With an ageing equine population across the U.S. and Europe, there is growing interest in natural anti-inflammatories, to avoid the side effects of commonly prescribed drugs such as NSAIDs. [8]

In horses, curcumin has been found to down-regulate COX-2, an inflammatory mediator in osteoarthritis. Curcumin has also been found to increase interleukin 6, an anti-inflammatory cytokine that plays a role in protecting cartilage integrity. [11]

Cytokines are chemical messengers within the body that increase and decrease levels of inflammation.

Matrix metalloproteases (MMPs) are produced by chondrocytes (cartilage cells) in joints affected with osteoarthritis. MMPs degrade collagen and proteoglycan, which are the building blocks of a healthy joint. [8]

Curcumin suppresses pro-inflammatory cytokine and MMP production by preventing their gene expression. This reduces inflammation and joint degradation. [9][10][11]

Research Results in Horses

In one study, a turmeric supplement containing 150 mg of curcumin was administered to 7 mares with chronic osteoarthritis and 15 foals with osteochondrosis (a developmental orthopedic disorder).
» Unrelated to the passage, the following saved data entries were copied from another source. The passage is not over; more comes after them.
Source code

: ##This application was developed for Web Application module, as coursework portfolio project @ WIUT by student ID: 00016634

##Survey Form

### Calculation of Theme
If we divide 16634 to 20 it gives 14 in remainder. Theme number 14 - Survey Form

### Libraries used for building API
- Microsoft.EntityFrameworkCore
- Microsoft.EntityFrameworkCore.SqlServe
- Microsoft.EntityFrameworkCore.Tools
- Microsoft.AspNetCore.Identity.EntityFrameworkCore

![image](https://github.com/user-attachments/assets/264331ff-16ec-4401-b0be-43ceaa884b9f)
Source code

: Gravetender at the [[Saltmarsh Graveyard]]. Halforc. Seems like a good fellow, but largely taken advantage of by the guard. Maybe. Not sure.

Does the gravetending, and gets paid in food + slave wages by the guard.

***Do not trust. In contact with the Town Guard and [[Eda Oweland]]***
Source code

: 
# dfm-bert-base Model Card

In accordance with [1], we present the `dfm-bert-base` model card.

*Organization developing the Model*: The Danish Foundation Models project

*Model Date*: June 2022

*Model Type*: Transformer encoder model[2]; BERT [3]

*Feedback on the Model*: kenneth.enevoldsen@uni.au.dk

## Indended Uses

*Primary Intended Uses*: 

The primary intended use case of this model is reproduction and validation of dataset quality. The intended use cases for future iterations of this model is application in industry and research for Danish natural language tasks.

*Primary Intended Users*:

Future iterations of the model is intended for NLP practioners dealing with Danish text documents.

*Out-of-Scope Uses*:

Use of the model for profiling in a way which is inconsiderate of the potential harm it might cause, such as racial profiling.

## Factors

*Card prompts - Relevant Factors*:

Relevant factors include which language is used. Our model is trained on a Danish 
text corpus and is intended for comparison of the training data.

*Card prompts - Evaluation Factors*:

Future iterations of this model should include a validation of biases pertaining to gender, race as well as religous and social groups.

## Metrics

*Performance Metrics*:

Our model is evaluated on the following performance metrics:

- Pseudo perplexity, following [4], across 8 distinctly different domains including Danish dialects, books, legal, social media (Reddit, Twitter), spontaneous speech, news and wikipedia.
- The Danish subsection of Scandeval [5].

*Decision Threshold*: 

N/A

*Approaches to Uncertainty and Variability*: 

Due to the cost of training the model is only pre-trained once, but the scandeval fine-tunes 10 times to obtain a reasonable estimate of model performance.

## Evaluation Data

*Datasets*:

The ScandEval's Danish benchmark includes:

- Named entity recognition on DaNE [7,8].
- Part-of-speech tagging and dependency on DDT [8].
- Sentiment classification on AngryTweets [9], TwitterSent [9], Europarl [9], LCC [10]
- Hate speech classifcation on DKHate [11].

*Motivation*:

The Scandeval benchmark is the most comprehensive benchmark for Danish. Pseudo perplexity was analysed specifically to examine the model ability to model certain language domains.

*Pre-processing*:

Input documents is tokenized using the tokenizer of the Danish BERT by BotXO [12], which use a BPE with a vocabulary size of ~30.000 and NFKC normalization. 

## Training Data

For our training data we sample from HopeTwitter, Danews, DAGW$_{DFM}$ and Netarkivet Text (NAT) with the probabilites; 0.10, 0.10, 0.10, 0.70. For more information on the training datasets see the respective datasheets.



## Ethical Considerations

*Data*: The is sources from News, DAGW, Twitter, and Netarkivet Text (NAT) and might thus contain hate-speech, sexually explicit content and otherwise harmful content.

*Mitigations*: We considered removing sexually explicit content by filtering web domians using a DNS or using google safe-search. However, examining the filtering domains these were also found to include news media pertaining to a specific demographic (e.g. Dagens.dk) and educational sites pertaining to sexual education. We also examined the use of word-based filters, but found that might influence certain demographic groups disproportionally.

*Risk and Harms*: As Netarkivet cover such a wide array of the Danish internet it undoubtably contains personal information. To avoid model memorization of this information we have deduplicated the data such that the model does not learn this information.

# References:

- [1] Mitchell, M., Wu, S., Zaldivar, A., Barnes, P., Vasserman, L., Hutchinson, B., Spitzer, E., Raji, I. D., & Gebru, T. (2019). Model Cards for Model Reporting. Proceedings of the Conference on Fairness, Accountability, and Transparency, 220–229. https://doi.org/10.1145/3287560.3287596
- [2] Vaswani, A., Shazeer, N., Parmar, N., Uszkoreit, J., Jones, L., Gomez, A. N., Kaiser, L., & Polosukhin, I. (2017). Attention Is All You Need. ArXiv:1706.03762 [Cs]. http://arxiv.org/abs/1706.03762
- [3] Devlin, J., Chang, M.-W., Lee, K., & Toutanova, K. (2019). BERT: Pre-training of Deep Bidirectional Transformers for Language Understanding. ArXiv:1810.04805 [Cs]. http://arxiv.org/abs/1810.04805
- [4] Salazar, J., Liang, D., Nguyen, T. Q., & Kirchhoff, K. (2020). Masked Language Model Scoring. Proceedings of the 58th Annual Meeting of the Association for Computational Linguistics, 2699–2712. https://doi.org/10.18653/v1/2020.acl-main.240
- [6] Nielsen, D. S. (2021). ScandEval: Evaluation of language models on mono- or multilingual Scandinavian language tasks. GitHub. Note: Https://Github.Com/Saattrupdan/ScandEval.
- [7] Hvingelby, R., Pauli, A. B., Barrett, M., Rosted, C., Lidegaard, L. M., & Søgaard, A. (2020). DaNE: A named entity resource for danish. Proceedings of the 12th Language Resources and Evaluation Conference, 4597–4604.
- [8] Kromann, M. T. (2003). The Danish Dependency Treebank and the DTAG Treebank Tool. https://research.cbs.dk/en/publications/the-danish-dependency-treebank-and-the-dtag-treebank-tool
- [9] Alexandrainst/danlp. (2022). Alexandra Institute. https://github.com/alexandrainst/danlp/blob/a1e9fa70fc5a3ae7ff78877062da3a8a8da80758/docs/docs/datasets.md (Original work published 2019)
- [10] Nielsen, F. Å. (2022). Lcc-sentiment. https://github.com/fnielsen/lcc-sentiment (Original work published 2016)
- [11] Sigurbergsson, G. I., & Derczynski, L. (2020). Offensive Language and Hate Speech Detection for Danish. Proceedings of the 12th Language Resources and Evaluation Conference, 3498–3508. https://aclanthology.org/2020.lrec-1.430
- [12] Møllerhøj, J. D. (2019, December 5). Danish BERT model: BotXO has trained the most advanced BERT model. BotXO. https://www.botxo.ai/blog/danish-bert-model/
Supplementation decreased pro-inflammatory cytokine production and increased anti-inflammatory cytokine production in all horses. This suggests a potential reduction in joint inflammation, although horse movement was not assessed within this study. [11]

In a small study, three horses with fetlock joint arthritis were supplemented with 50 mg of turmeric (containing 3.19% curcumin) per kg body mass to assess the effects on mobility. Turmeric was supplemented with 15 ml linseed oil and black pepper (six turns on a hind grind dispenser) to increase bioavailability.

A further three horses with fetlock joint arthritis were used as controls and were not supplemented.

The results found that after 10 days of turmeric supplementation, the three horses were more mobile and appeared to have a better mood.